Personally I'd be happy with that as it means my £400+ investment will last me a good number of years.
If you're disappointed that there's games you can't play I have a 6800 Ultra I'll happily swap for your 8800 GTX
:|
I have an 8800GTX SLI system and I struggle with Crysis on medium settings @2560x1600.
I'm waiting for something faster... whether it is from ATI or nVidia.
ATI continue to disappoint.
On a more important note: where are the Crossfire and SLI scores? The great thing about these new cards (both the 8800GT and the 3850/3870) are the fact that you're getting what, just months ago, was enthusiast-level performance for mainstream-level pricing. This makes SLI and Crossfire immensely much more affordable than they have ever usefully been before.
Previously it was always the case that you got better price/performance from a single high-end card than you got from two mid-range ones. Now, for the first time, that may no longer be true: 3850s in Crossfire might even outperform 8800GTX some of the time, and they're actually *cheaper* than single GTX.
So, come on: where are the benchmarks?
Finally, your noise level measurements are obviously flawed: you've got a 43dB noise floor, resulting from components other than the graphics card, or possibly from stuff going on outside the case.
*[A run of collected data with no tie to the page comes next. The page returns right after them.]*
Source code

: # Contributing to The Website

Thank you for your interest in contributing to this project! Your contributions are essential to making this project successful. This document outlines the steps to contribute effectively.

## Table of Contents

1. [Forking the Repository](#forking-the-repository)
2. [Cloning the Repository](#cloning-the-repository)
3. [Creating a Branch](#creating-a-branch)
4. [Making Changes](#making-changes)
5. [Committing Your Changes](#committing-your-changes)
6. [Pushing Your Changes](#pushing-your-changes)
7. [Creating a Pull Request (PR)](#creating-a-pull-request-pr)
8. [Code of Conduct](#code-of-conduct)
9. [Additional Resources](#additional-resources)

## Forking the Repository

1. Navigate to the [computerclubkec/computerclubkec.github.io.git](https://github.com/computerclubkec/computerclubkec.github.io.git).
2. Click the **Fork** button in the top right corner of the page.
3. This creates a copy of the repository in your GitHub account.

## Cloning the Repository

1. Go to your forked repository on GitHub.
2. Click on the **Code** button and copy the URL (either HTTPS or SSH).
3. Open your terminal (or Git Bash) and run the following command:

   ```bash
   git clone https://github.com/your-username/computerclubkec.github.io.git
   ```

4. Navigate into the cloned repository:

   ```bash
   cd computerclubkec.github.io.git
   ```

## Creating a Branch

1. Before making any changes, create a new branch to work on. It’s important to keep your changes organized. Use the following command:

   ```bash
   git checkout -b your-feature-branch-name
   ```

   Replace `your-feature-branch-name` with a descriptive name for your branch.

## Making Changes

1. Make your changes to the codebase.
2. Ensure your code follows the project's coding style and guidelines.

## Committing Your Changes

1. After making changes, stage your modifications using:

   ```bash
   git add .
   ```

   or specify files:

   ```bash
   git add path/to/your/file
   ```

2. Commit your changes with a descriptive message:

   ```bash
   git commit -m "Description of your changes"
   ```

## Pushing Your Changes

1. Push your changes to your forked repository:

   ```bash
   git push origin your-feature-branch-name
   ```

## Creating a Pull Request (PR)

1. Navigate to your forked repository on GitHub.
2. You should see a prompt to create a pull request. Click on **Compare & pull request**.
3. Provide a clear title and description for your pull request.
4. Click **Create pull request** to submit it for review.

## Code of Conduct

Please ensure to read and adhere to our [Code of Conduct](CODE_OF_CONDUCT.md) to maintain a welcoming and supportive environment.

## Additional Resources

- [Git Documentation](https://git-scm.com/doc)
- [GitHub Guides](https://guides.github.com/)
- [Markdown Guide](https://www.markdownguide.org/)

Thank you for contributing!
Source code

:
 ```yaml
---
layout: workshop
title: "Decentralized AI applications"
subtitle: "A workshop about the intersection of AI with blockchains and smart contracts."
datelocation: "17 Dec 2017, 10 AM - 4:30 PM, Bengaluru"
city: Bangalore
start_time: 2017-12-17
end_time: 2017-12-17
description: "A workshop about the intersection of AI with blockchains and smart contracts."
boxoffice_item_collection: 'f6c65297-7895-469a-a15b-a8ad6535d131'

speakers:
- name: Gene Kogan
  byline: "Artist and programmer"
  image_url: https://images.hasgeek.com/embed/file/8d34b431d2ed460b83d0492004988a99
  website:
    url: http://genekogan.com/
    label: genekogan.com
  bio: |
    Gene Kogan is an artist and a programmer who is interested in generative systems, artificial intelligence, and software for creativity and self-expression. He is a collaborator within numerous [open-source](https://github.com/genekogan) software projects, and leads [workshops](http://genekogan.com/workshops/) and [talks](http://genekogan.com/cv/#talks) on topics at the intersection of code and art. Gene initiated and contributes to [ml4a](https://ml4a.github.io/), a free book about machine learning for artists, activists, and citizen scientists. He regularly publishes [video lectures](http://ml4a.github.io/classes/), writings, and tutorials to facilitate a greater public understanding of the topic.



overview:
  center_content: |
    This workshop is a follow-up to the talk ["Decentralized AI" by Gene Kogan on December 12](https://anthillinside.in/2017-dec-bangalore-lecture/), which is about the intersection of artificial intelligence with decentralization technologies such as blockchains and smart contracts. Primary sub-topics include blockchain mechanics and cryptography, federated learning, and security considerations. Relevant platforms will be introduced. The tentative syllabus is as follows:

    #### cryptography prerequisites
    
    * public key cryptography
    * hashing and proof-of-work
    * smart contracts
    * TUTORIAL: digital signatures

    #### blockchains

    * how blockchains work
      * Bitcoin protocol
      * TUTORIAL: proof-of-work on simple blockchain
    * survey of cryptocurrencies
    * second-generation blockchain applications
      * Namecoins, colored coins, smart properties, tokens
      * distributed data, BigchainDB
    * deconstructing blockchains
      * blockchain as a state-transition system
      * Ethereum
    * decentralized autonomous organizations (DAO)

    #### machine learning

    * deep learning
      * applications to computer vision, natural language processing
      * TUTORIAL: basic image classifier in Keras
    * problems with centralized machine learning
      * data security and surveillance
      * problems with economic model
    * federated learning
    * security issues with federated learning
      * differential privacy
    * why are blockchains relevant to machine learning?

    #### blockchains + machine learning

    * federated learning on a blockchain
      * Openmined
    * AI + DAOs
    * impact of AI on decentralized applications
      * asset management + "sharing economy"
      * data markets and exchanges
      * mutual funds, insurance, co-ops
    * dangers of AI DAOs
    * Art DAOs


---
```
So it doesn't matter how quiet the GPU fan goes, you'll always read ~43dB. The cooler on the 3850 is rated at just 31dB, which is *miles* below the noise level you get from an 8800GT. Your figures are misleading.
At least I want to know if it's as good as the 1900 at crunshing lifesaving data!
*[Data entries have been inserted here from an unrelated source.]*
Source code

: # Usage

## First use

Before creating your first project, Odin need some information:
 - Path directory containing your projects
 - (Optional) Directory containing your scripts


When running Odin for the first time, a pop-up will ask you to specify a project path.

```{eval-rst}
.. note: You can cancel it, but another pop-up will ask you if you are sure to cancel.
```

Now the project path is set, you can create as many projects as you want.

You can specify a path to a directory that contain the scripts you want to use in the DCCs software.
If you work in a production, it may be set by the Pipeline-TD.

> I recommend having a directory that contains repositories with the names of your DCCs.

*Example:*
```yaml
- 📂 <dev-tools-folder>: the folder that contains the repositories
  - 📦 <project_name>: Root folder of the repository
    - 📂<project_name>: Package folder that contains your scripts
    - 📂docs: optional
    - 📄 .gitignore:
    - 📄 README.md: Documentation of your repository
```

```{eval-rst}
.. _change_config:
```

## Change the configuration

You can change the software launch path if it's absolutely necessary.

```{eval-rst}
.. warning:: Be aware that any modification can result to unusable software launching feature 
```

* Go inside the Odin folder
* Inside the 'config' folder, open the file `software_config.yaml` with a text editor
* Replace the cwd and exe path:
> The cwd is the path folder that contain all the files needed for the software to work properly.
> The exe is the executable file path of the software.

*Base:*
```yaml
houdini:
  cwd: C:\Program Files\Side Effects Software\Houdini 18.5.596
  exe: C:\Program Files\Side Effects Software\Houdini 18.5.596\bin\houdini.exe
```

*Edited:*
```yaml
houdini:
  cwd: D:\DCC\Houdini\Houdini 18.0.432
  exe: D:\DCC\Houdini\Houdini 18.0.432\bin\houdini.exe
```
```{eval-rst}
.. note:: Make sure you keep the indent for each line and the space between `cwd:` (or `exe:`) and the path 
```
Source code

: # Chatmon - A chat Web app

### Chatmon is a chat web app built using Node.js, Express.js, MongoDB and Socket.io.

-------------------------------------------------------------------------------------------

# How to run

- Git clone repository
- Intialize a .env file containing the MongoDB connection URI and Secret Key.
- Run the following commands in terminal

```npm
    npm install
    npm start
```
With AMD/ATI going down the toilet Nvidia is not getting enough pressure to move on the next generation (1Gb+ cards with enough horsepower to handle HD gaming). Rebranding 2xxx cards as 3xxx is pretty desperate!! That is the bottom line... Even with VERY deep pockets you will still struggle to get high quality textures running @1920x1200 (native 1080p the true resolution of BD and HDDVD disks).
I have a feeling that AMD/ATI may not be around much longer. If a company isn't diversified (like Sun) then a failure in your core business means you are pretty screwed. If ATI didn't have products like the X1950Pro they would be in real trouble already...
nicolasb -> Previous comment about Crossfire. THG said the driver was unstable for the new 3xxx cards in the introduction. Perhaps you have problems reading??
Ah well, have to wait till 2009 for that monitor upgrade!!
Bob
I look forward to seeing what kind of scaling these will produce, because that does seem to be their main selling point. As the previous guy said, you can get 2 of these cards for less than a GTX, and potentially equal perfomance, while still leaving room for another 2 cards =)
The HD 2900 XT's scaling results were actually pretty impressive, SLI showing a 50% boost at best, while crossfire showing as good as 90% in some games.